Bilateral economic relations are regulated through a number of agreements and protocols (investment protection, Financial and Technical Cooperation). Among the EU countries, Germany is an important trading partner of Uganda (with bilateral trade worth EUR 166 million in 2013), along with the United Kingdom, the Netherlands and Belgium. In trade with Uganda, Germany records a deficit of EUR 21 million. Uganda’s main exports to Germany are coffee, fish, small quantities of other agricultural produce, cobalt and simple technical products. Uganda’s main imports from Germany are machinery and chemical products.
Development and humanitarian cooperation
German-Ugandan development cooperation began exactly 50 years ago, in 1964. At the most recent Ugandan-German intergovernmental negotiations in May 2013, a new commitment worth EUR 120 million was agreed upon for a three-year period.
German-Ugandan development cooperation focuses on promoting renewable energy and energy efficiency, water supply and sanitation and sustainable economic development in rural areas, including adapted financial services.
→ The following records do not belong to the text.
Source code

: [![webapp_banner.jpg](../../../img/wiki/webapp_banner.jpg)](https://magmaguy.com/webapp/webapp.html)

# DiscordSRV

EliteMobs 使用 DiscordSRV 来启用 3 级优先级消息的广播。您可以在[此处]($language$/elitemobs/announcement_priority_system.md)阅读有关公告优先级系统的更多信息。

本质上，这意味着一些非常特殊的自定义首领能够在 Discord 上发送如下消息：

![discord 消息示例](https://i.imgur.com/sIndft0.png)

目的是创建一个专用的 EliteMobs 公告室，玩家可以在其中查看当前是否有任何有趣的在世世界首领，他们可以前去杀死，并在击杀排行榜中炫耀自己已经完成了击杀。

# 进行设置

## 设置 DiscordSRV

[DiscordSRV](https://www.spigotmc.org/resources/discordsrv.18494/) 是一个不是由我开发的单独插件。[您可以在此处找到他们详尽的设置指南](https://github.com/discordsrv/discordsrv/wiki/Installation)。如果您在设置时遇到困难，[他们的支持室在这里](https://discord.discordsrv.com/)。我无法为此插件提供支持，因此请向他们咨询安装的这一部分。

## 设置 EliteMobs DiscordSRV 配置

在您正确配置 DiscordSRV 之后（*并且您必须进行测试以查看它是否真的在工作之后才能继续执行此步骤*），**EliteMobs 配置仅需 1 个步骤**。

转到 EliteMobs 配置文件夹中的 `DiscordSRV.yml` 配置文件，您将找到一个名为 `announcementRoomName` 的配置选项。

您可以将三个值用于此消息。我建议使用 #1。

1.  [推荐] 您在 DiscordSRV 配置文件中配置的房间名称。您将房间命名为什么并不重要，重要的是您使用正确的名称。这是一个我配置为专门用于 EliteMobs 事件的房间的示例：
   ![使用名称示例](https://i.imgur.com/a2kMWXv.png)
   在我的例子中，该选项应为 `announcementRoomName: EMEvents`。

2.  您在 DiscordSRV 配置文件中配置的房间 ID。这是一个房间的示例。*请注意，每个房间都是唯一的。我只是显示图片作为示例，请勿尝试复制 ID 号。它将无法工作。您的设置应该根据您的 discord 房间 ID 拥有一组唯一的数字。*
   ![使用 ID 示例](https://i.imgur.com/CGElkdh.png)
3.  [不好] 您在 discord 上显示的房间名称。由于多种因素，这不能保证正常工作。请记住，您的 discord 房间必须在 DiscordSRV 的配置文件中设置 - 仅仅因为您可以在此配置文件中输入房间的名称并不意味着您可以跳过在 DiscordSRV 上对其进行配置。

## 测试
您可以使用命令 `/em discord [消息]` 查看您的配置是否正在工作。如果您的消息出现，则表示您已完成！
Support is also being provided for additional measures to strengthen public financial management and increase domestic revenue.
The Federal Government’s focus in its development cooperation with Uganda is to help develop the north of the country by providing expert advice and conducting peacekeeping operations and by concentrating its investment projects on this region. At the 2013 intergovernmental negotiations, a new project to strengthen human rights was agreed upon. In addition, the German side is providing development-oriented emergency and transitional aid in Uganda’s Karamoja district.
Government development cooperation is implemented by the KfW Development Bank (Financial Cooperation) and the Deutsche Gesellschaft für Internationale Zusammenarbeit (GIZ, Technical Cooperation). The Federal Government also supports the work of Germany’s political foundations (the Friedrich Ebert Foundation and the Konrad Adenauer Foundation have their own offices in Kampala), churches and non-governmental organisations. In addition, some 100 associations and initiatives in Germany support projects focusing on Uganda.